From: Stephen Paul King <stephenk1.domain.name.hidden>
Date: Mon, 30 Dec 2002 11:30:27 -0500

Dear Jesse,

    Please read the below referenced paper. It shows that QM comp *CAN* "
"solve an undecidable problem"
 (relative to a classical computer)." I do not see how I misread Feynman's
claim, but I do admit that the quotation what I reproduced is insufficient
to support my claim. It is not an issue of "speed" that I am trying to point
out, it is an issue of computational "expressiveness".
    Unless I am mistaken, UTMs of all kinds operate in the space of
Integers, QM comps operate, at least, in the space of the Reals. ...

Kindest regards,

Stephen


----- Original Message -----
From: "Jesse Mazer" <lasermazer.domain.name.hidden>
To: <everything-list.domain.name.hidden>
Sent: Monday, December 30, 2002 11:01 AM
Subject: Re: Quantum Probability and Decision Theory


snip


http://www.cs.auckland.ac.nz/~cristian/coinsQIP.pdf
> >
> >
> >**
> >1. INTRODUCTION
> >
> >For over fifty years the Turing machine model of computation has defined
> >what it means to ''compute'' something; the foundations of the modern
> >theory of computing are based on it. Computers are reading text,
> >recognizing
> >speech, and robots are driving themselves across Mars. Yet this
> >exponential race will not produce solutions to many intractable and
> >undecidable
> >problems. Is there any alternative? Indeed, quantum computing
> >offers one such alternative (see Ref. 7, 10, 11, 23, 35).

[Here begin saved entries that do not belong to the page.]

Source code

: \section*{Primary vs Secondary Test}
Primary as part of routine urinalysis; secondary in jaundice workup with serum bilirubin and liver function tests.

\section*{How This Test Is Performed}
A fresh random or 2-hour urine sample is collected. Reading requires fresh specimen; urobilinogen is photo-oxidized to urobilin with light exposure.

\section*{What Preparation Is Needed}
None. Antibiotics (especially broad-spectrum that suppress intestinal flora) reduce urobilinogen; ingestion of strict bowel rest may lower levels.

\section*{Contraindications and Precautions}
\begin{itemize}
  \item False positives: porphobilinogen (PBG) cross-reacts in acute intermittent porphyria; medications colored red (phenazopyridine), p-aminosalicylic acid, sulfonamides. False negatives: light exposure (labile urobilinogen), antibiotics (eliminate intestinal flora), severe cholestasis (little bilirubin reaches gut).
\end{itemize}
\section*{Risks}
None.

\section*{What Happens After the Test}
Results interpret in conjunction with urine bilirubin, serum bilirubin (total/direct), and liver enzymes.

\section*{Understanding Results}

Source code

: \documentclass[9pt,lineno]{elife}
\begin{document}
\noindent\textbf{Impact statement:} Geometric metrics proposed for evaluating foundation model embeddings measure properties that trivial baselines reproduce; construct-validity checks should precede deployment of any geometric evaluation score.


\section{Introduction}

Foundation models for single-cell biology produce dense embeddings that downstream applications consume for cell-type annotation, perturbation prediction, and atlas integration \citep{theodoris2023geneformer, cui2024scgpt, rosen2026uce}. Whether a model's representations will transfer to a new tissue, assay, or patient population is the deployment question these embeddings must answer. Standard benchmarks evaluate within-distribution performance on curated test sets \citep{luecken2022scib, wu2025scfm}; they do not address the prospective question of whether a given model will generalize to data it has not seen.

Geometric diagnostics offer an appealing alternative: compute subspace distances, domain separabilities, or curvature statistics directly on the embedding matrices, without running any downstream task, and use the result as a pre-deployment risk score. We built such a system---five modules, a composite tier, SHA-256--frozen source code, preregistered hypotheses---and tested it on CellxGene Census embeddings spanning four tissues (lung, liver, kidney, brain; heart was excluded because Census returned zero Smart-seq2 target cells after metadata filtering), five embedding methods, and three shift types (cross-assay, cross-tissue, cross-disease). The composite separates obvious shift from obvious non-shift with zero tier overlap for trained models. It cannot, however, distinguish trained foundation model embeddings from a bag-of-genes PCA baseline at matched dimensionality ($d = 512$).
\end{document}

To date,
quantum
> >computing has been very successful in ''beating'' Turing machines in the
> >race of solving intractable problems, with Shor and Grover algorithms
> >achieving the most impressive successes; the progress in quantum hardware
> >is also impressive. Is there any hope for quantum computing to challenge
> >the
> >Turing barrier, i.e., to solve an undecidable problem, to compute an
> >uncomputable function? According to Feynman's argument (see Ref. 20, a
> >paper reproduced also in Ref. 25, regarding the possibility of simulating
a
> >quantum system on a (probabilistic) Turing machine) the answer is
> >negative.
>
> This seems to say the opposite of what you are arguing. Look at the last
two
> sentences--they ask if quantum computers can "solve an undecidable
problem"
> (relative to a classical computer) or "compute an uncomputable function",
> but according to Feynman "the answer is negative"--ie a quantum computer
can
> *not* solve any classically-unsolvable problems. I take it you interpreted
> Feynman's negative answer to refer to "the possibility of simulating a
> quantum system on a (probabilistic) Turing machine", but because of the
way
> the sentences are constructed I think you misread it. I suspect that
> "Feynman's argument" involved showing that you *can* simulate a quantum
> system on a probabilistic Turing machine, and that he used that to prove
> that quantum computers cannot do anything fundamentally new, even if they
> may in some cases work much faster.